Task
Only a number is wanted: how many lines in the records below contain "Israël"?

Provided records
★ ★ ★ ★
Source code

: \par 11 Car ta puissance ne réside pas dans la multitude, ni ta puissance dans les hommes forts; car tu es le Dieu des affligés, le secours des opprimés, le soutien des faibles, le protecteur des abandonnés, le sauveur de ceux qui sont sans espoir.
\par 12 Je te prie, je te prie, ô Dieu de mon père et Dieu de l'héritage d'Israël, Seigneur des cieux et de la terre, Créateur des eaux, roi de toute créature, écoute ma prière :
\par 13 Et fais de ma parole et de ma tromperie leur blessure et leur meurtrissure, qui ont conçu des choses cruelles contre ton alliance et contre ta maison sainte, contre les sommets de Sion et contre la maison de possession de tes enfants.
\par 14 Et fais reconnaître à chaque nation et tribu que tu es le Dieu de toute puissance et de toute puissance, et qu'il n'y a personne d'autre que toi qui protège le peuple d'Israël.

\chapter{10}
★ ★ ★ ★
Response to this task
2